They look great!!!! I'm thinking about getting one of the domed MMs from your guy. I know what you mean about your 46. i've been wearing mine all day and now i dont even notice the weight.


----------



## Kutusov

nychot said:


> They look great!!!! I'm thinking about getting one of the domed MMs from your guy.


Go for it! It's a much more impressive watch in the flesh (or steel or whatever).

Mind you that Getat has a lot of watches where you can choose what glass you want and one of the options is this plexi dome. They might be a wee bit more expensive but maybe there's a combination of dial, strap, case and glass you'll like better. Very happy with mine though!


----------



## nychot

I see your GMT has water resistance where my chrono -- same 46X design etc -- doesn't. I really like the MM with the green dial, too. I did register on his site.


----------



## Kutusov

nychot said:


> I see your GMT has water resistance where my chrono -- same 46X design etc -- doesn't. I really like the MM with the green dial, too. I did register on his site.


Well, 3ATMs is not exactly WR, more like spash resistant. I wouldn't take it into a pool! And I also doubt yours is any different from mine, should be the same case.

WR with these chineese watches is something that don't mean a great deal. It only means that they've tested them to 3 ATMs and that seams to be a standart for every watch. For example, the Alpha Subs also say 3ATMs WR but thats because they couldn't be bothered to test that case to more pressure. Alpha USA tried and found out that they can hold 10ATMs!!!






I also doubt very much that the Parnis Russian Divers can only stand 3ATMs... there a lot of people swimming and snorkeling with them out in the ocean without a problem. If they could only hold 3ATMs they would drown in those conditions.

So the fact of your 46mm chrono not having the words WR written on it could just mean that they haven't tested it. It should be the same case and verything, it's just the movement that's different. Yours is a Miyota Quatz which is a very good movement!


----------



## Kutusov

Hey Nychot, check the little screws on the lugs of the sqaure 46 and see if they are tight enough!

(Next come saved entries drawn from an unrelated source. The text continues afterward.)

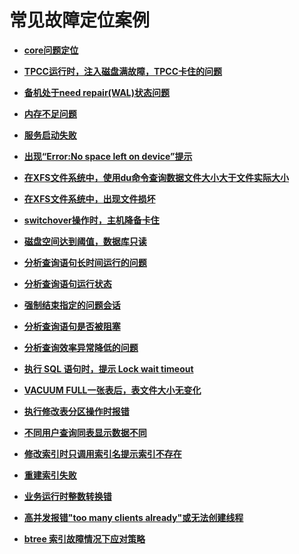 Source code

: # 常见故障定位案例<a name="ZH-CN_TOPIC_0291613862"></a>

-   **[core问题定位](core问题定位.md)**  

-   **[TPCC运行时，注入磁盘满故障，TPCC卡住的问题](TPCC运行时-注入磁盘满故障-TPCC卡住的问题.md)**  

-   **[备机处于need repair\(WAL\)状态问题](备机处于need-repair_WAL_状态问题.md)**  

-   **[内存不足问题](内存不足问题.md)**  

-   **[服务启动失败](服务启动失败.md)**  

-   **[出现“Error:No space left on device”提示](出现-Error-No-space-left-on-device-提示.md)**  

-   **[在XFS文件系统中，使用du命令查询数据文件大小大于文件实际大小](在XFS文件系统中-使用du命令查询数据文件大小大于文件实际大小.md)**  

-   **[在XFS文件系统中，出现文件损坏](在XFS文件系统中-出现文件损坏.md)**  

-   **[switchover操作时，主机降备卡住](switchover操作时-主机降备卡住.md)**  

-   **[磁盘空间达到阈值，数据库只读](磁盘空间达到阈值-数据库只读.md)**  

-   **[分析查询语句长时间运行的问题](分析查询语句长时间运行的问题.md)**  

-   **[分析查询语句运行状态](分析查询语句运行状态.md)**  

-   **[强制结束指定的问题会话](强制结束指定的问题会话.md)**  

-   **[分析查询语句是否被阻塞](分析查询语句是否被阻塞.md)**  

-   **[分析查询效率异常降低的问题](分析查询效率异常降低的问题.md)**  

-   **[执行 SQL 语句时，提示 Lock wait timeout](执行-SQL-语句时-提示-Lock-wait-timeout.md)**  

-   **[VACUUM FULL一张表后，表文件大小无变化](VACUUM-FULL一张表后-表文件大小无变化.md)**  

-   **[执行修改表分区操作时报错](执行修改表分区操作时报错.md)**  

-   **[不同用户查询同表显示数据不同](不同用户查询同表显示数据不同.md)**  

-   **[修改索引时只调用索引名提示索引不存在](修改索引时只调用索引名提示索引不存在.md)**  

-   **[重建索引失败](重建索引失败.md)**  

-   **[业务运行时整数转换错](业务运行时整数转换错.md)**  

-   **[高并发报错"too many clients already"或无法创建线程](高并发报错-too-many-clients-already-或无法创建线程.md)**  

-   **[btree 索引故障情况下应对策略](btree-索引故障情况下应对策略.md)**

Just found one screw on the floor that was too loose and fell... been stepping on it all day but figured it might be a little stone someone dragged in. The third time I looked down and saw this little black screw so I immediatley knew it had to come from this watch.

There was at least one other that was rather loose so check them all...


----------



## nychot

any idea how to add a battery to the parnis 46s. and what type it takes?

tia

ps

screws are fine.


----------



## Kutusov

nychot said:


> any idea how to add a battery to the parnis 46s. and what type it takes?
> 
> tia
> 
> ps
> 
> screws are fine.


Hi mate, you'll have to open the case by turning the screws on the face of the watch. The rest of the case is one piece of solid steel. Be carefull with the PVD on the screws, I'm still not sure if it is PVD or not... don't scratch it!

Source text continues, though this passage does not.